Exercise goal: Only one stretch of the records below should be repeated. It starts with the line containing "When two nodes" and goes on through the line containing "The downside of", exactly as written.

┏━━

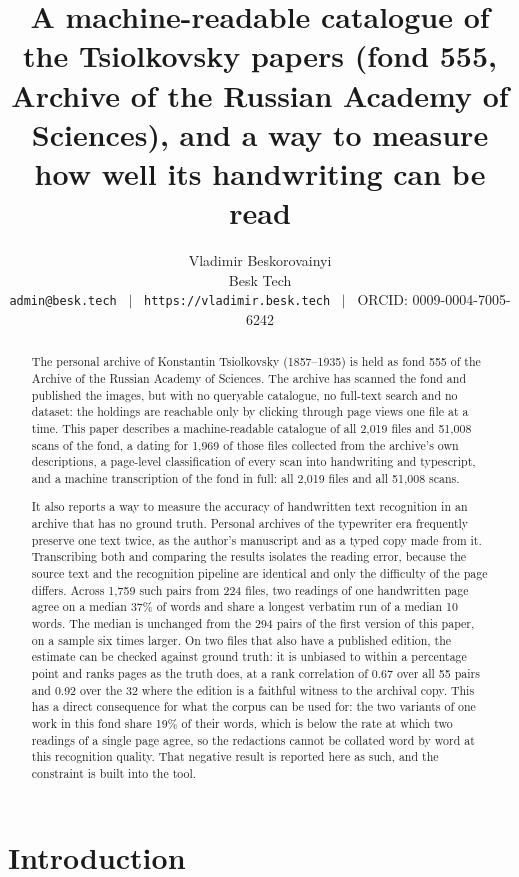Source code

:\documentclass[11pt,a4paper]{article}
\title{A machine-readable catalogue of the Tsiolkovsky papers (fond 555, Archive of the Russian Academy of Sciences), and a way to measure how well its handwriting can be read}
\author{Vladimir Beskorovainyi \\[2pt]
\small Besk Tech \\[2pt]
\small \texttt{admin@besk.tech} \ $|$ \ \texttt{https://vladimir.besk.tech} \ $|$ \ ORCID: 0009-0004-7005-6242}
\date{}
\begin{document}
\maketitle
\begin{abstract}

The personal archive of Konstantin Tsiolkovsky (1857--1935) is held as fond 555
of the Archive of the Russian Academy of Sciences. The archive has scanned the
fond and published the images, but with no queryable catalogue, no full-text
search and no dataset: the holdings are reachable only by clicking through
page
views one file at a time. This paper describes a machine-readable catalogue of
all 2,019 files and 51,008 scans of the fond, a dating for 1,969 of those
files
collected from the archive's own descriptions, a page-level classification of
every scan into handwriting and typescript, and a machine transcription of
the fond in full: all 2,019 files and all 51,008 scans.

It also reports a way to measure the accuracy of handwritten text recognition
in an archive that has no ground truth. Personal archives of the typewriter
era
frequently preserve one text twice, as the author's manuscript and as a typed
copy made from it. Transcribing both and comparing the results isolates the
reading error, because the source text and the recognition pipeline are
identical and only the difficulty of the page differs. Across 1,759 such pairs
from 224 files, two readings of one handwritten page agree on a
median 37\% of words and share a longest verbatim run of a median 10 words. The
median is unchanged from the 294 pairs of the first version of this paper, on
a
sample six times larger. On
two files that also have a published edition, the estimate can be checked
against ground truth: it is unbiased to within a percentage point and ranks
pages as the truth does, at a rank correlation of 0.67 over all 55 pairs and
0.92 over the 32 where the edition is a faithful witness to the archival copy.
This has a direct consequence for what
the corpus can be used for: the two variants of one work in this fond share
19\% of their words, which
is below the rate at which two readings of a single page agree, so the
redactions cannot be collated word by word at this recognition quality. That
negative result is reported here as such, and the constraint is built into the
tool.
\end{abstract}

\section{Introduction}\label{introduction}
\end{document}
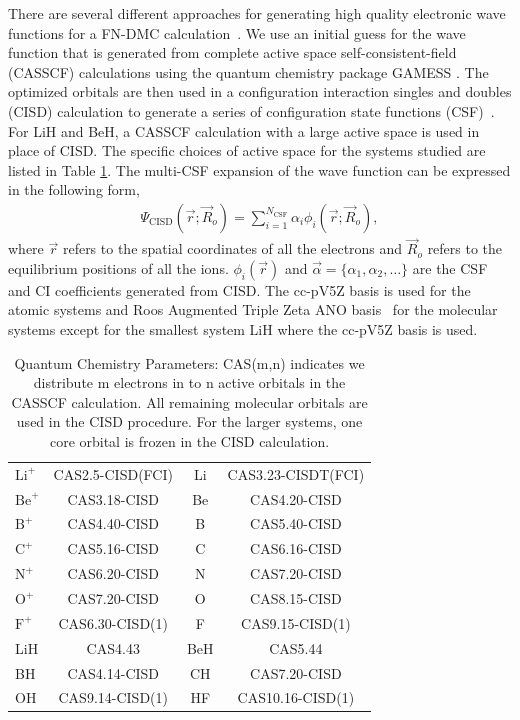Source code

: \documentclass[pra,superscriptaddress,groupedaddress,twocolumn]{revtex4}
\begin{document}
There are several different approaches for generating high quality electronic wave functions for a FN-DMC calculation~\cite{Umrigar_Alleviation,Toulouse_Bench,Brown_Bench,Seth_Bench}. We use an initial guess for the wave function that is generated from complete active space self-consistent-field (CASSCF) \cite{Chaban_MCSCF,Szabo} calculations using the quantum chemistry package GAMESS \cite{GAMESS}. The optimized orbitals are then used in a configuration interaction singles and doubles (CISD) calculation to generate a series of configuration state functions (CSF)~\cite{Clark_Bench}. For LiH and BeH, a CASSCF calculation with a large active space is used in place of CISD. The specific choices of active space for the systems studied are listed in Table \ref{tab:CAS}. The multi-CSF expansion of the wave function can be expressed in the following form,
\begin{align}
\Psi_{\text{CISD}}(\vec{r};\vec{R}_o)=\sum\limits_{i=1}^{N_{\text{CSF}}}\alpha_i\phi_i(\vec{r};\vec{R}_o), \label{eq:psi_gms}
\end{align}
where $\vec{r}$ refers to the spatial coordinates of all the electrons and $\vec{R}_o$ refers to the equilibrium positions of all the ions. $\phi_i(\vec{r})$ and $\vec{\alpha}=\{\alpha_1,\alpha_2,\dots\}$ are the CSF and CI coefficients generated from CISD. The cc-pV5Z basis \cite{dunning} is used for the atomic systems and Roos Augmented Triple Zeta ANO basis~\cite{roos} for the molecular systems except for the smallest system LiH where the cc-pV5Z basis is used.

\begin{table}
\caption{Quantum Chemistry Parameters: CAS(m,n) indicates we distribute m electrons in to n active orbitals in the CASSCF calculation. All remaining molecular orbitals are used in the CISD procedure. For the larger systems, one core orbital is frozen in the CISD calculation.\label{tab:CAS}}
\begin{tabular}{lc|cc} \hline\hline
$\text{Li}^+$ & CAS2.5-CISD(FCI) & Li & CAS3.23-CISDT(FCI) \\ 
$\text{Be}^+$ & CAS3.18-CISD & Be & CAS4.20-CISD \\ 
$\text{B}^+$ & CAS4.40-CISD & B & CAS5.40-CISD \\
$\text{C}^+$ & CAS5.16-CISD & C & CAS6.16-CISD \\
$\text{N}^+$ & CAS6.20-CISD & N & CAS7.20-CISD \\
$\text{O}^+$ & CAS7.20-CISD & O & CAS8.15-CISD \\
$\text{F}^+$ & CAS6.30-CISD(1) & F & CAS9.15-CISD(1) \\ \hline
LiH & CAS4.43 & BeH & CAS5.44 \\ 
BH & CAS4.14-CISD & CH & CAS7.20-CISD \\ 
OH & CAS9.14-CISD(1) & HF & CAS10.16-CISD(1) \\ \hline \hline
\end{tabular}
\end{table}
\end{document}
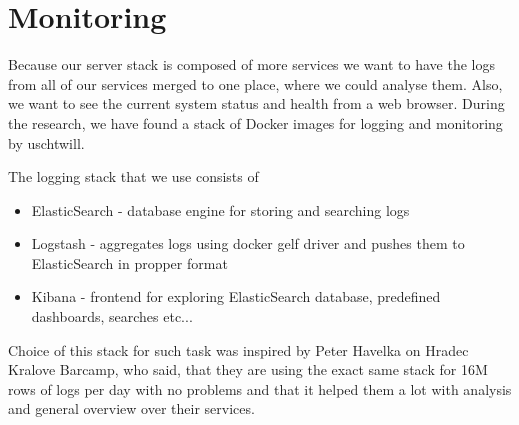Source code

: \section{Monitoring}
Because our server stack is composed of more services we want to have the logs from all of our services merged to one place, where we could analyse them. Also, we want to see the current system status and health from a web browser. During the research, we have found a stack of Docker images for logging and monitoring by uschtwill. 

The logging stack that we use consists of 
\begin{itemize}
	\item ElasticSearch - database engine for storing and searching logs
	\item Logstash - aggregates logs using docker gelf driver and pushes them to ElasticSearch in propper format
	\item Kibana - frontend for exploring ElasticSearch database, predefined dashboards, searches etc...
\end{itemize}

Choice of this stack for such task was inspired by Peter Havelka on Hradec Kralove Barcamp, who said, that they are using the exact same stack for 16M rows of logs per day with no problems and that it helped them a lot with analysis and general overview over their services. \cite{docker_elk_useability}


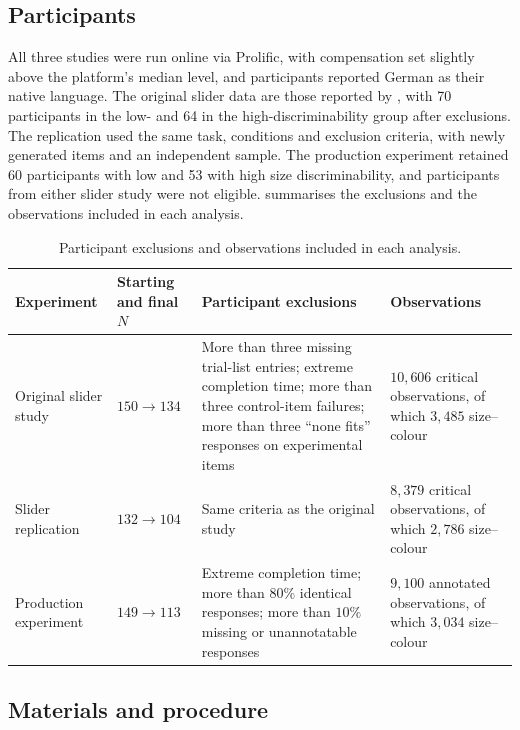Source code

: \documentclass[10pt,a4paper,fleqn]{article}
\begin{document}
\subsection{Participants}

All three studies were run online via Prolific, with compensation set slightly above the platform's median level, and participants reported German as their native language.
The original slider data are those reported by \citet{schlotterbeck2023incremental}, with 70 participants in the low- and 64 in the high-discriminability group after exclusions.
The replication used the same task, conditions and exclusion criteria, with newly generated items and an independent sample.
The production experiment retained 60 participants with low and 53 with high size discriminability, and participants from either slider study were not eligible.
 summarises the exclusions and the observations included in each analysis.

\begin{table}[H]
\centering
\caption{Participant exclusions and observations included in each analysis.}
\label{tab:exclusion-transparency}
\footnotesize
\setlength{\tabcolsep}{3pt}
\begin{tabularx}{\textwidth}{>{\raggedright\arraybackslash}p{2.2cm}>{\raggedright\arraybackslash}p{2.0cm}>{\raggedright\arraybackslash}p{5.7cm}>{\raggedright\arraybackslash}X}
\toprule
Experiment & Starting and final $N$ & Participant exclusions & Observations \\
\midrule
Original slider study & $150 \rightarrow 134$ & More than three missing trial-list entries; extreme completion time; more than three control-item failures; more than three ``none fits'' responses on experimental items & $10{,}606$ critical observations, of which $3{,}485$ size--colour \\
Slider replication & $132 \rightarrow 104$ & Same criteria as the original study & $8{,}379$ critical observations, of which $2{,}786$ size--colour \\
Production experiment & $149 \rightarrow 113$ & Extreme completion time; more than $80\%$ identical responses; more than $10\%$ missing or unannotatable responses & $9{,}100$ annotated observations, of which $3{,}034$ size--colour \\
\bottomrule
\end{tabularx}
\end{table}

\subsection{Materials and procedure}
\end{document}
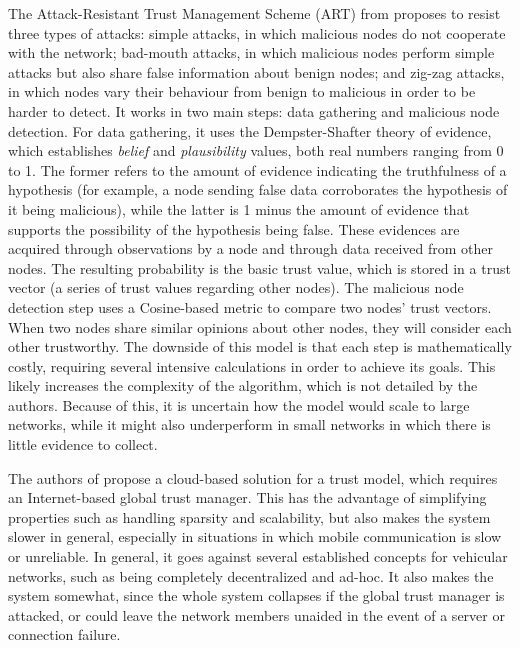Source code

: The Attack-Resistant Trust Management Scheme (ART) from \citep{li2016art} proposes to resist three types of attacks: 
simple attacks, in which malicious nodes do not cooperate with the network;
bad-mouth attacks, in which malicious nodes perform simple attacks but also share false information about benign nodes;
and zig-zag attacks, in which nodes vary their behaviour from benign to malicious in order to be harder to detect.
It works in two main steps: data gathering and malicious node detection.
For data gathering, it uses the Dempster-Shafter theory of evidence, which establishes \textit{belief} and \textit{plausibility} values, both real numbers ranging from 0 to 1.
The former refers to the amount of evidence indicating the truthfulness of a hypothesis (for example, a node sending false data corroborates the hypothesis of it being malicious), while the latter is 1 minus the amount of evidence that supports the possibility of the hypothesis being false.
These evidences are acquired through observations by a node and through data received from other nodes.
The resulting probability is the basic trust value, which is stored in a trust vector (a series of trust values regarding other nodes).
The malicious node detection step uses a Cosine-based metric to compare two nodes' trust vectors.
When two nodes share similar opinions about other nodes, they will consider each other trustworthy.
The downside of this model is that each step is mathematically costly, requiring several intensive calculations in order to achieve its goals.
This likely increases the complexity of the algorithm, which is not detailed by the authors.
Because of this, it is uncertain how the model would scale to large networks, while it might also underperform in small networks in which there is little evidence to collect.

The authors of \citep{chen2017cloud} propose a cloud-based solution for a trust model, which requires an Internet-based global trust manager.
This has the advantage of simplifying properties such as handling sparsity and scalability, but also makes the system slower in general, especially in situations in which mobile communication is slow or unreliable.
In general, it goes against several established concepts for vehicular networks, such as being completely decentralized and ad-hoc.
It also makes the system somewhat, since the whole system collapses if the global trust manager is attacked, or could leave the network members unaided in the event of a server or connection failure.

┗━━

Final answer:
When two nodes share similar opinions about other nodes, they will consider each other trustworthy.
The downside of this model is that each step is mathematically costly, requiring several intensive calculations in order to achieve its goals.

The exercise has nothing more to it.